Schließlich hat der Gesetzgeber auch noch § 112a Abs. 1 Nr. 2 StPO dahingehend ergänzt, dass beim dringenden Verdacht einer Straftat nach § 34 Abs. 4 Nr. 1, Nr. 3 oder Nr. 4 KCanG der Haftgrund der Wiederholungsgefahr in Betracht kommt.
Sonstiges
1. Grenzwerte im Straßenverkehr
§ 44 KCanG enthielt den an eine vom Bundesministerium für Digitales und Verkehr eingesetzte interdisziplinäre Arbeitsgruppe gerichteten Auftrag, bis zum 31.3.2024 den Wert einer Konzentration von Tetrahydrocannabinol im Blut vorzuschlagen, bei dessen Erreichen nach dem Stand der Wissenschaft das sichere Führen eines Kraftfahrzeugs im Straßenverkehr nicht mehr regelmäßig gewährleistet ist. In Umsetzung dieses Auftrags hat die Expertengruppe am 28.3.2024 vorgeschlagen, in § 24a StVG einen gesetzlichen Wirkungsgrenzwert von 3,5 ng/ml THC im Blutserum zu verankern. Zudem hat das Gremium unter Hinweis auf die besonderen Gefahren von Mischkonsum vorgeschlagen, für Cannabiskonsumenten ein absolutes Alkoholverbot festzuschreiben, entsprechend der Regelung für Fahranfänger in § 24c StVG. Ob der Gesetzgeber diesen Vorschlägen folgen wird, bleibt abzuwarten (vgl. dazu aber schon AG Dortmund StRR 5/2024, 33 [in dieser Ausgabe]).

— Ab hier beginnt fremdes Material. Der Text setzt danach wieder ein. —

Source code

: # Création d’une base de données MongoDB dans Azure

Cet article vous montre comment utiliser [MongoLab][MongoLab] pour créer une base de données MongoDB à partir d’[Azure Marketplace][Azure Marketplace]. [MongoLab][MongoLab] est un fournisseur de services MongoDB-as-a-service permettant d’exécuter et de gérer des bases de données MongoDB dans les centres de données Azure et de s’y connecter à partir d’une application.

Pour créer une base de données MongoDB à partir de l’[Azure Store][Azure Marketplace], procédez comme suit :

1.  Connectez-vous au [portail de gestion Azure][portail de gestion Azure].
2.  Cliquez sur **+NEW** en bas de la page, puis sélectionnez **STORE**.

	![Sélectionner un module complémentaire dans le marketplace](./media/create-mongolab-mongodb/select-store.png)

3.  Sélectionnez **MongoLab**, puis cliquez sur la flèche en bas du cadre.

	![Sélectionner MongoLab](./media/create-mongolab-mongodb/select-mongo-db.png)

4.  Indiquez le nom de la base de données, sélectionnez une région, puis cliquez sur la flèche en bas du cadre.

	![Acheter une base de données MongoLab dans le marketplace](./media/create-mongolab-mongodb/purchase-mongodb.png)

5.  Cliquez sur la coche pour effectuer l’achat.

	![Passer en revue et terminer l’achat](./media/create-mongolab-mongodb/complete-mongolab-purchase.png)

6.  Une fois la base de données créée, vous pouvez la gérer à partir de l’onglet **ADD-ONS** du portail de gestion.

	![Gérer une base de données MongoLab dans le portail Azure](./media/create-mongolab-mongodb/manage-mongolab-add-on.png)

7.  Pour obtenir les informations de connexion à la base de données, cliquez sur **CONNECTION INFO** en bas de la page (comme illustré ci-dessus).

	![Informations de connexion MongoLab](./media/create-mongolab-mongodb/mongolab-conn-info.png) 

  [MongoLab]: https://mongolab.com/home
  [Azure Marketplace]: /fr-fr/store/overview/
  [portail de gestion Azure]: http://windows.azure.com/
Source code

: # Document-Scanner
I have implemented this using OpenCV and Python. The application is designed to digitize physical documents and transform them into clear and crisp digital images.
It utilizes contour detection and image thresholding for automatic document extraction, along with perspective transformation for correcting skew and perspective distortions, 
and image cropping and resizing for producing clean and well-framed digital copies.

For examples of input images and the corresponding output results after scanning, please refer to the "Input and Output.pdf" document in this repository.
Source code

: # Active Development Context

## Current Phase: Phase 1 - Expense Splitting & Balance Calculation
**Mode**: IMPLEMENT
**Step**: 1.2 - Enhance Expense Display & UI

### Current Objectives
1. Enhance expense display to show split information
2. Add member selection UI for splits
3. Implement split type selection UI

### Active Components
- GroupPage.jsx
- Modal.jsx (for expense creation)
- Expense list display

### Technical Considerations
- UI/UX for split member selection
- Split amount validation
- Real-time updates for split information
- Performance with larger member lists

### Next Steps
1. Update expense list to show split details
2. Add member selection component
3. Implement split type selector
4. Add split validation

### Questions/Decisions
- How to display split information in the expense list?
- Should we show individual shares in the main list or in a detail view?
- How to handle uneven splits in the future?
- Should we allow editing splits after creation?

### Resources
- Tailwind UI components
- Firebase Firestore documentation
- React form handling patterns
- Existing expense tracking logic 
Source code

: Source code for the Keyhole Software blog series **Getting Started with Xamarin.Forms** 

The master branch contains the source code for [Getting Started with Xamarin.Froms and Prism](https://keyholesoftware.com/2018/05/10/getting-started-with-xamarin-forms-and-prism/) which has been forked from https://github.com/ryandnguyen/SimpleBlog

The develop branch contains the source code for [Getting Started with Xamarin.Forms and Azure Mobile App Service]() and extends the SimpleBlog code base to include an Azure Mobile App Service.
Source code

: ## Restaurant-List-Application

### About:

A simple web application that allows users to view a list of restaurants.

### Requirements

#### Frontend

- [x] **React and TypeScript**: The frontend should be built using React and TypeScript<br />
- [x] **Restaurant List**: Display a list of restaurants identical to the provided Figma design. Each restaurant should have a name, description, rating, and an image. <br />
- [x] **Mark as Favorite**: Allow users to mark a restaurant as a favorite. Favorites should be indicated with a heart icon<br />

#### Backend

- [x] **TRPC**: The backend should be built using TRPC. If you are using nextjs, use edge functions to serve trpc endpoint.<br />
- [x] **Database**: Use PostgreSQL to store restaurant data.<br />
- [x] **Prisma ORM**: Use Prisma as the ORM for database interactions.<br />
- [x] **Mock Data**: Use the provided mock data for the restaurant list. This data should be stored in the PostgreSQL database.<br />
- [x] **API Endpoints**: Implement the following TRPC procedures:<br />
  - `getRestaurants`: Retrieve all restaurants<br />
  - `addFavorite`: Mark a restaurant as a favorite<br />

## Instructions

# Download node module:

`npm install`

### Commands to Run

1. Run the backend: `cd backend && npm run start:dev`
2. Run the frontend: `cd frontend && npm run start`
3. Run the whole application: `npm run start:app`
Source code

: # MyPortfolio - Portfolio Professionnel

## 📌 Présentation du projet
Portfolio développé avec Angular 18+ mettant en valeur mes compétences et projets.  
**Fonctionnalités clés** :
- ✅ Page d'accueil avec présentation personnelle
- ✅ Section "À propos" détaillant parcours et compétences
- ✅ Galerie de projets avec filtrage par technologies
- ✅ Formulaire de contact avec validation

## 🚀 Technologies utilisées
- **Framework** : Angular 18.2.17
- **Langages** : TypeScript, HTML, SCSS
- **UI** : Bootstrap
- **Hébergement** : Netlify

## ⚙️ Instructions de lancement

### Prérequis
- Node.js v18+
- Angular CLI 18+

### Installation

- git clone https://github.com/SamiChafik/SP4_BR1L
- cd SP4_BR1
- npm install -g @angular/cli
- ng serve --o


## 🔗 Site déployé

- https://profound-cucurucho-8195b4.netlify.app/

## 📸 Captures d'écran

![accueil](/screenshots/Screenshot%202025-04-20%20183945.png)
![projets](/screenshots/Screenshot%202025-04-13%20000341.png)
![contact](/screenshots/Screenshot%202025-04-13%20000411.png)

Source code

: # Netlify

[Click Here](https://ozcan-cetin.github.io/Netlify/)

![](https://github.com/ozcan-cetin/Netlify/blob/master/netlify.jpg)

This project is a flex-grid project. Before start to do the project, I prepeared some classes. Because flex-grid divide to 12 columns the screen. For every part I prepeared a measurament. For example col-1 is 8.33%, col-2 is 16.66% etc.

2. Änderungen der Fahrerlaubnis-Verordnung
Darüber hinaus erfolgte durch Art. 14 CanG auch eine Änderung der Fahrerlaubnis-Verordnung. Diese wurde um § 13a FeV ergänzt und ermächtigt die Fahrerlaubnisbehörde nunmehr, bei tatsachengestützter Annahme von Cannabisabhängigkeit die Beibringung eines ärztlichen Gutachtens anzuordnen (§ 13a Nr. 1 FeV). Darüber hinaus kann die Beibringung eines medizinisch-psychologischen Gutachtens angeordnet werden, wenn nach dem ärztlichen Gutachten zwar keine Cannabisabhängigkeit besteht, jedoch Anzeichen für Cannabismissbrauch vorliegen oder sonst Tatsachen die Annahme von Cannabismissbrauch begründen, wenn wiederholt Zuwiderhandlungen im Straßenverkehr unter Cannabiseinfluss begangen wurden, wenn die Fahrerlaubnis aus einem der vorgenannten Gründe entzogen war oder wenn sonst zu klären ist, ob Cannabismissbrauch oder Cannabisabhängigkeit nicht mehr besteht (§ 13a Nr. 2 FeV). Cannabiskonsumenten droht also weiterhin die Entziehung der Fahrerlaubnis.